Records from a collection:

◇ ◇ ◇ ◇ ◇

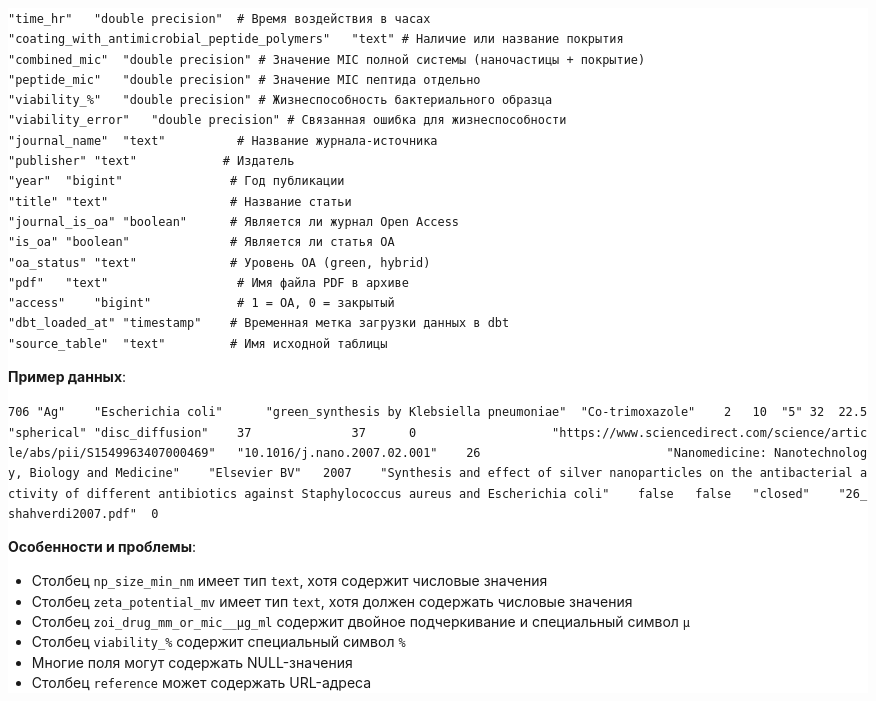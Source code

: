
 ```
"time_hr"	"double precision"  # Время воздействия в часах
"coating_with_antimicrobial_peptide_polymers"	"text" # Наличие или название покрытия
"combined_mic"	"double precision" # Значение MIC полной системы (наночастицы + покрытие)
"peptide_mic"	"double precision" # Значение MIC пептида отдельно
"viability_%"	"double precision" # Жизнеспособность бактериального образца
"viability_error"	"double precision" # Связанная ошибка для жизнеспособности
"journal_name"	"text"          # Название журнала-источника
"publisher"	"text"            # Издатель
"year"	"bigint"               # Год публикации
"title"	"text"                 # Название статьи
"journal_is_oa"	"boolean"      # Является ли журнал Open Access
"is_oa"	"boolean"              # Является ли статья OA
"oa_status"	"text"             # Уровень OA (green, hybrid)
"pdf"	"text"                  # Имя файла PDF в архиве
"access"	"bigint"            # 1 = OA, 0 = закрытый
"dbt_loaded_at"	"timestamp"    # Временная метка загрузки данных в dbt
"source_table"	"text"         # Имя исходной таблицы
```

**Пример данных**:
```
706	"Ag"	"Escherichia coli"		"green_synthesis by Klebsiella pneumoniae"	"Co-trimoxazole"	2	10	"5"	32	22.5	"spherical"	"disc_diffusion"	37				37		0					"https://www.sciencedirect.com/science/article/abs/pii/S1549963407000469"	"10.1016/j.nano.2007.02.001"	26							"Nanomedicine: Nanotechnology, Biology and Medicine"	"Elsevier BV"	2007	"Synthesis and effect of silver nanoparticles on the antibacterial activity of different antibiotics against Staphylococcus aureus and Escherichia coli"	false	false	"closed"	"26_shahverdi2007.pdf"	0
```

**Особенности и проблемы**:
- Столбец `np_size_min_nm` имеет тип `text`, хотя содержит числовые значения
- Столбец `zeta_potential_mv` имеет тип `text`, хотя должен содержать числовые значения
- Столбец `zoi_drug_mm_or_mic__µg_ml` содержит двойное подчеркивание и специальный символ `µ`
- Столбец `viability_%` содержит специальный символ `%`
- Многие поля могут содержать NULL-значения
- Столбец `reference` может содержать URL-адреса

◇ ◇ ◇ ◇ ◇

What you are asked to do:
Only the lines above that include the word "числовые" belong in the answer; copy each one.

Solution:
- Столбец `np_size_min_nm` имеет тип `text`, хотя содержит числовые значения
- Столбец `zeta_potential_mv` имеет тип `text`, хотя должен содержать числовые значения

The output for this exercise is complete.